Still, this being a Latin course, there was a certain amount of site-appropriate declaiming, much to the amusemet of other non-Latinate tourists:

We descended into the Sybil’s cave at Cumae to reel off the pertinent hundred
lines of Virgil. We drew stares in the Forum as we declaimed latine
(adv.: “in Latin”) on the various points of interest. (One elderly
Italian gentleman, several sheets to the wind, stuck with us for some time,
offering applause and exclamations of “bravi” whenever he thought
appropriate.)

Cumae was once a Greek colony located near Naples, and the Sybil featured in Virgil’s Eclogues and in the Aeneid.  The Latin students enter the Sybil’s cave in much the same way as described in  Book VI of the Aeneid,

SIC fatur lacrimans, classique immittit habenas,
et tandem Euboicis Cumarum adlabitur oris.
Obvertunt pelago proras; tum dente tenaci
ancora fundabat naves, et litora curvae
praetexunt puppes. Iuvenum manus emicat ardens
litus in Hesperium; quaerit pars semina flammae
abstrusa in venis silicis, pars densa ferarum
tecta rapit silvas, inventaque flumina monstrat.
At pius Aeneas arces, quibus altus Apollo
praesidet, horrendaeque procul secreta Sibyllae
antrum immane petit, magnum cui mentem animumque
Delius inspirat vates, aperitque futura.

(from http://ancienthistory.about.com/library/bl/bl_text_vergil_aeneid_latin_6.htm)
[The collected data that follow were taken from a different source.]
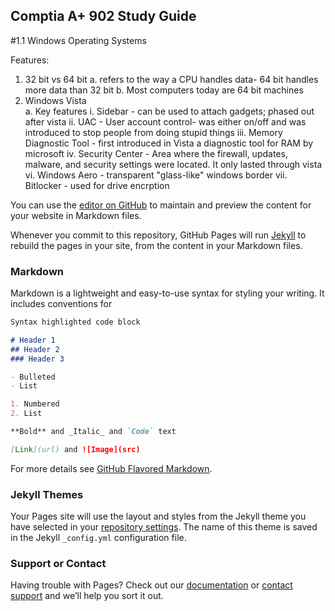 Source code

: ## Comptia A+ 902 Study Guide

#1.1 Windows Operating Systems 

Features: 
 1. 32 bit vs 64 bit 
    a. refers to the way a CPU handles data- 64 bit handles more data than 32 bit
    b. Most computers today are 64 bit machines
 2. Windows Vista  
    a. Key features
        i. Sidebar - can be used to attach gadgets; phased out after vista
        ii. UAC - User account control- was either on/off and was introduced to stop people from doing stupid things
        iii. Memory Diagnostic Tool - first introduced in Vista a diagnostic tool for RAM by microsoft
        iv. Security Center - Area where the firewall, updates, malware, and security settings were located. It only lasted through vista
        vi. Windows Aero - transparent "glass-like" windows border
        vii. Bitlocker - used for drive encrption 
 
You can use the [editor on GitHub](https://github.com/koalasarelit/902/edit/master/index.md) to maintain and preview the content for your website in Markdown files.

Whenever you commit to this repository, GitHub Pages will run [Jekyll](https://jekyllrb.com/) to rebuild the pages in your site, from the content in your Markdown files.

### Markdown

Markdown is a lightweight and easy-to-use syntax for styling your writing. It includes conventions for

```markdown
Syntax highlighted code block

# Header 1
## Header 2
### Header 3

- Bulleted
- List

1. Numbered
2. List

**Bold** and _Italic_ and `Code` text

[Link](url) and ![Image](src)
```

For more details see [GitHub Flavored Markdown](https://guides.github.com/features/mastering-markdown/).

### Jekyll Themes

Your Pages site will use the layout and styles from the Jekyll theme you have selected in your [repository settings](https://github.com/koalasarelit/902/settings). The name of this theme is saved in the Jekyll `_config.yml` configuration file.

### Support or Contact

Having trouble with Pages? Check out our [documentation](https://help.github.com/categories/github-pages-basics/) or [contact support](https://github.com/contact) and we’ll help you sort it out.
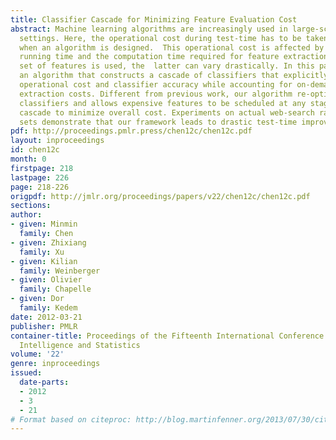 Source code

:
 ```yaml
---
title: Classifier Cascade for Minimizing Feature Evaluation Cost
abstract: Machine learning algorithms are increasingly used in large-scale industrial
  settings. Here, the operational cost during test-time has to be taken into account
  when an algorithm is designed.  This operational cost is affected by the average
  running time and the computation time required for feature extraction. When a diverse
  set of features is used, the  latter can vary drastically. In this paper we propose
  an algorithm that constructs a cascade of classifiers that explicitly trades-off
  operational cost and classifier accuracy while accounting for on-demand feature
  extraction costs. Different from previous work, our algorithm re-optimizes trained
  classifiers and allows expensive features to be scheduled at any stage within the
  cascade to minimize overall cost. Experiments on actual web-search ranking data
  sets demonstrate that our framework leads to drastic test-time improvements.
pdf: http://proceedings.pmlr.press/chen12c/chen12c.pdf
layout: inproceedings
id: chen12c
month: 0
firstpage: 218
lastpage: 226
page: 218-226
origpdf: http://jmlr.org/proceedings/papers/v22/chen12c/chen12c.pdf
sections: 
author:
- given: Minmin
  family: Chen
- given: Zhixiang
  family: Xu
- given: Kilian
  family: Weinberger
- given: Olivier
  family: Chapelle
- given: Dor
  family: Kedem
date: 2012-03-21
publisher: PMLR
container-title: Proceedings of the Fifteenth International Conference on Artificial
  Intelligence and Statistics
volume: '22'
genre: inproceedings
issued:
  date-parts:
  - 2012
  - 3
  - 21
# Format based on citeproc: http://blog.martinfenner.org/2013/07/30/citeproc-yaml-for-bibliographies/
---
```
So Aeneas spoke, weeping, gave his fleet full
rein, and glided
at last to the shores of Euboean Cumae. They
turned
their prows to the sea, secured the ships’
anchors,
by the grip of their flukes, and the curved
boats 
lined the beach. The youthful band leapt
eagerly
to the Hesperian shore: some sought the means of
fire
contained in veins of flint, some raided the
woods
the dense coverts of game, pointing out streams
they found.
But pious Aeneas sought the summits, where
Apollo
rules on high, and the vast cavern nearby, the
secret place
of the terrifying Sibyl, in whom the Delian
prophet
inspires greatness of mind and spirit, and
reveals the future.

http://www.poetryintranslation.com/PITBR/Latin/VirgilAeneidVI.htm#_Toc2242923

Somehow, I have an easier time picturing Boris in the Cumaen cave (and I would expect there are those who would prefer he stay there), than applying that broom in any useful manner  (http://www.bbc.co.uk/news/uk-14462001)

I wanted to end with a reading of Book VI, but the link to the audio leads to a dead end on a Harvard page. (quite entranced by the implications of the last two phrases)   So, instead of ending with inspiration, how about comical:  http://www.youtube.com/watch?v=tyhcTqsfT7o

(sorry about the two different font sizes, still trying to figure some of the editing features out…)

*Yes, I am still considering Latin on this blog, but the wildlife have somewhat hijacked it.